• Task requirements: In the data below, find the lines containing "library" and say how many there are, nothing more.

• Data listing:
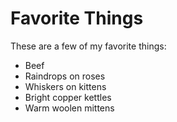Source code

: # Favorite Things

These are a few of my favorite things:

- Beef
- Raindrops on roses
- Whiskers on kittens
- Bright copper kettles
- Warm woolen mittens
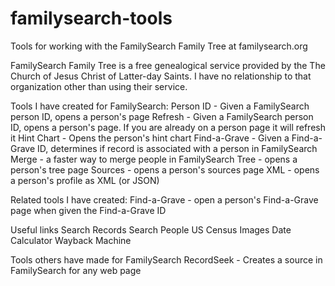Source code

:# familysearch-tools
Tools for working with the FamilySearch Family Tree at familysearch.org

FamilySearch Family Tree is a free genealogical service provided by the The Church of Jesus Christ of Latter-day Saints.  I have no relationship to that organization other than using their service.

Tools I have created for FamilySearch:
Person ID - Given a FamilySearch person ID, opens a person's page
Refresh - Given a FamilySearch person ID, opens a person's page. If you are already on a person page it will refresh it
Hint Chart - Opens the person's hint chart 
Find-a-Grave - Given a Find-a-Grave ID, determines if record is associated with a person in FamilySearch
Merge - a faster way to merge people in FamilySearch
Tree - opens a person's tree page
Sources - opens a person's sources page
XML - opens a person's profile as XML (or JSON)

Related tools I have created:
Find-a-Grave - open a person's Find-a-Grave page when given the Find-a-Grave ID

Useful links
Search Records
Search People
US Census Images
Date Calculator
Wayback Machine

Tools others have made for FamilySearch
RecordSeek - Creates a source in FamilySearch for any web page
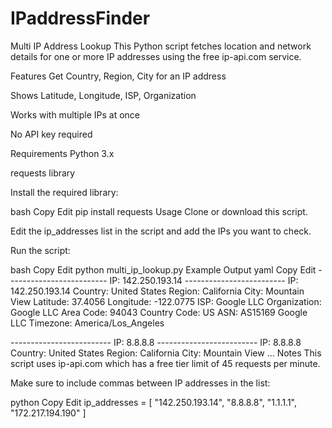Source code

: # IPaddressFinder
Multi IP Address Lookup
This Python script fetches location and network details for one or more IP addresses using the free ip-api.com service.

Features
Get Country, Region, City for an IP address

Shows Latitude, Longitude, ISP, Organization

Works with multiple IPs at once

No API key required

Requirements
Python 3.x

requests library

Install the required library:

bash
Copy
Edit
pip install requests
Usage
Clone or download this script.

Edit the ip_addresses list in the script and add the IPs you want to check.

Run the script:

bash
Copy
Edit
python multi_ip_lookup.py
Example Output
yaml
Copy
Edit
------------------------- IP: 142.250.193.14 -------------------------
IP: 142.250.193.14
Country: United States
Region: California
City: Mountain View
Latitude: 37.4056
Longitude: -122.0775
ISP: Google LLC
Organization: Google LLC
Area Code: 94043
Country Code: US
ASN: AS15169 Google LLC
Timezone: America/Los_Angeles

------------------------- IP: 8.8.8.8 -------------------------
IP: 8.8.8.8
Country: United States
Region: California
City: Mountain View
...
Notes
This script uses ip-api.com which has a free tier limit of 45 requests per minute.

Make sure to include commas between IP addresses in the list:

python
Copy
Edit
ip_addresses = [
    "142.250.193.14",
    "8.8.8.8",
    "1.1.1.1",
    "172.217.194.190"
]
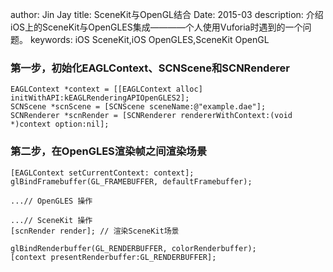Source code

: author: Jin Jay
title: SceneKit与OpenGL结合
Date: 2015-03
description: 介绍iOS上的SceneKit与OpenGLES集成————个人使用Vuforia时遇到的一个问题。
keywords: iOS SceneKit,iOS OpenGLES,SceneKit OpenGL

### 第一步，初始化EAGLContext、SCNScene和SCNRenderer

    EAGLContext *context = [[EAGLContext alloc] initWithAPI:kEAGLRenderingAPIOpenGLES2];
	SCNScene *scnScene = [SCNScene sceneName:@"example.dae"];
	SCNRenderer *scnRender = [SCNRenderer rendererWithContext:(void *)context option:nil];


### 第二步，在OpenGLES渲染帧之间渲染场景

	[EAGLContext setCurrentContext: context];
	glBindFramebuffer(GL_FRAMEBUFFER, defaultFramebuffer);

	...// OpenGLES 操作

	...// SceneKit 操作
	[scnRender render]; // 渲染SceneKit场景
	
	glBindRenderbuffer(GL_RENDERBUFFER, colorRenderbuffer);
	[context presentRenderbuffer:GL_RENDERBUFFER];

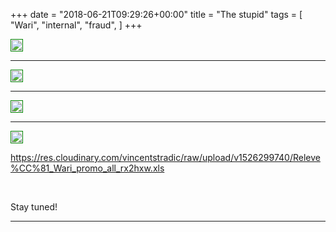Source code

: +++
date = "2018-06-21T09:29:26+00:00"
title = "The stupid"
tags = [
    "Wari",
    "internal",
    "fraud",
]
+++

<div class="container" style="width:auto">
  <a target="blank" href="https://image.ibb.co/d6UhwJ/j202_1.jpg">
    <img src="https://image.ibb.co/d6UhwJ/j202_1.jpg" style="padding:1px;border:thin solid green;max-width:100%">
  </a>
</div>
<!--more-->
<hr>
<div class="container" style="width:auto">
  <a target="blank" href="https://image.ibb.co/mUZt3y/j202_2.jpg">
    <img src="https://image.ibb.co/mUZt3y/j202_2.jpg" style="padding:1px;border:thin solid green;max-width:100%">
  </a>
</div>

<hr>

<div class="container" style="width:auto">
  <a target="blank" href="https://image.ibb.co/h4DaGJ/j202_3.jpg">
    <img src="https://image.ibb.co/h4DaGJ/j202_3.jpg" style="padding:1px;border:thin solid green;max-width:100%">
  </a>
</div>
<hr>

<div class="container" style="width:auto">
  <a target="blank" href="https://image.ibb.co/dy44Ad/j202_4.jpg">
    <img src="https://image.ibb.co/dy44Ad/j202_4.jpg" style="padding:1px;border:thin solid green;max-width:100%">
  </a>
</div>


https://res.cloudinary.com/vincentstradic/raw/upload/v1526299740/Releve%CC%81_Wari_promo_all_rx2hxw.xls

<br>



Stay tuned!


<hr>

• Exercise answer: 2